*** Opening of Working data ***

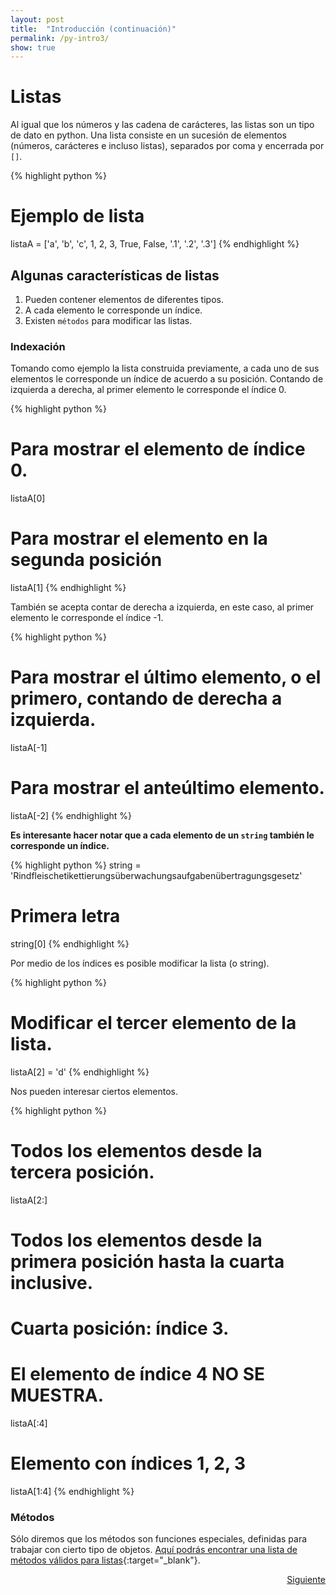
 ```yaml
---
layout: post
title:  "Introducción (continuación)"
permalink: /py-intro3/
show: true
---
```

<script type="text/javascript" async
  src="https://cdn.mathjax.org/mathjax/latest/MathJax.js?config=TeX-MML-AM_CHTML">
</script>

# Listas
Al igual que los números y las cadena de carácteres, las listas son un tipo de dato en python. Una lista consiste en un sucesión de elementos (números, carácteres e incluso listas), separados por coma y encerrada por `[]`.

{% highlight python %}
  # Ejemplo de lista
  listaA = ['a', 'b', 'c', 1, 2, 3, True, False, '.1', '.2', '.3']
{% endhighlight %}

## Algunas características de listas
1. Pueden contener elementos de diferentes tipos.
2. A cada elemento le corresponde un índice.
3. Existen `métodos` para modificar las listas.

### Indexación
Tomando como ejemplo la lista construida previamente, a cada uno de sus elementos le corresponde un índice de acuerdo a su posición. Contando de izquierda a derecha, al primer elemento le corresponde el índice 0.

{% highlight python %}
  # Para mostrar el elemento de índice 0.
  listaA[0]
  # Para mostrar el elemento en la segunda posición
  listaA[1]
{% endhighlight %}

También se acepta contar de derecha a izquierda, en este caso, al primer elemento le corresponde el índice -1.

{% highlight python %}
  # Para mostrar el último elemento, o el primero, contando de derecha a izquierda.
  listaA[-1]
  # Para mostrar el anteúltimo elemento.
  listaA[-2]
{% endhighlight %}

**Es interesante hacer notar que a cada elemento de un `string` también le corresponde un índice.**

{% highlight python %}
  string = 'Rindfleischetikettierungsüberwachungsaufgabenübertragungsgesetz'
  # Primera letra
  string[0]
{% endhighlight %}

Por medio de los índices es posible modificar la lista (o string).

{% highlight python %}
  # Modificar el tercer elemento de la lista.
  listaA[2] = 'd'
{% endhighlight %}

Nos pueden interesar ciertos elementos.

{% highlight python %}
  # Todos los elementos desde la tercera posición.
  listaA[2:]
  # Todos los elementos desde la primera posición hasta la cuarta inclusive.
  # Cuarta posición: índice 3.
  # El elemento de índice 4 NO SE MUESTRA.
  listaA[:4]
  # Elemento con índices 1, 2, 3
  listaA[1:4]
{% endhighlight %}

### Métodos
Sólo diremos que los métodos son funciones especiales, definidas para trabajar con cierto tipo de objetos. [Aquí podrás encontrar una lista de métodos válidos para listas](https://docs.python.org/3/tutorial/datastructures.html){:target="_blank"}.

<a href='/py-condicionales/' style="float:right">Siguiente</a>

*** Close of Working data ***

**What the task asks**: Output the records exactly, and let none of their pictures appear in the copy.

**Expected output**:
 ```yaml
---
layout: post
title:  "Introducción (continuación)"
permalink: /py-intro3/
show: true
---
```

<script type="text/javascript" async
  src="https://cdn.mathjax.org/mathjax/latest/MathJax.js?config=TeX-MML-AM_CHTML">
</script>

# Listas
Al igual que los números y las cadena de carácteres, las listas son un tipo de dato en python. Una lista consiste en un sucesión de elementos (números, carácteres e incluso listas), separados por coma y encerrada por `[]`.

{% highlight python %}
  # Ejemplo de lista
  listaA = ['a', 'b', 'c', 1, 2, 3, True, False, '.1', '.2', '.3']
{% endhighlight %}

## Algunas características de listas
1. Pueden contener elementos de diferentes tipos.
2. A cada elemento le corresponde un índice.
3. Existen `métodos` para modificar las listas.

### Indexación
Tomando como ejemplo la lista construida previamente, a cada uno de sus elementos le corresponde un índice de acuerdo a su posición. Contando de izquierda a derecha, al primer elemento le corresponde el índice 0.

{% highlight python %}
  # Para mostrar el elemento de índice 0.
  listaA[0]
  # Para mostrar el elemento en la segunda posición
  listaA[1]
{% endhighlight %}

También se acepta contar de derecha a izquierda, en este caso, al primer elemento le corresponde el índice -1.

{% highlight python %}
  # Para mostrar el último elemento, o el primero, contando de derecha a izquierda.
  listaA[-1]
  # Para mostrar el anteúltimo elemento.
  listaA[-2]
{% endhighlight %}

**Es interesante hacer notar que a cada elemento de un `string` también le corresponde un índice.**

{% highlight python %}
  string = 'Rindfleischetikettierungsüberwachungsaufgabenübertragungsgesetz'
  # Primera letra
  string[0]
{% endhighlight %}

Por medio de los índices es posible modificar la lista (o string).

{% highlight python %}
  # Modificar el tercer elemento de la lista.
  listaA[2] = 'd'
{% endhighlight %}

Nos pueden interesar ciertos elementos.

{% highlight python %}
  # Todos los elementos desde la tercera posición.
  listaA[2:]
  # Todos los elementos desde la primera posición hasta la cuarta inclusive.
  # Cuarta posición: índice 3.
  # El elemento de índice 4 NO SE MUESTRA.
  listaA[:4]
  # Elemento con índices 1, 2, 3
  listaA[1:4]
{% endhighlight %}

### Métodos
Sólo diremos que los métodos son funciones especiales, definidas para trabajar con cierto tipo de objetos. [Aquí podrás encontrar una lista de métodos válidos para listas](https://docs.python.org/3/tutorial/datastructures.html){:target="_blank"}.

<a href='/py-condicionales/' style="float:right">Siguiente</a>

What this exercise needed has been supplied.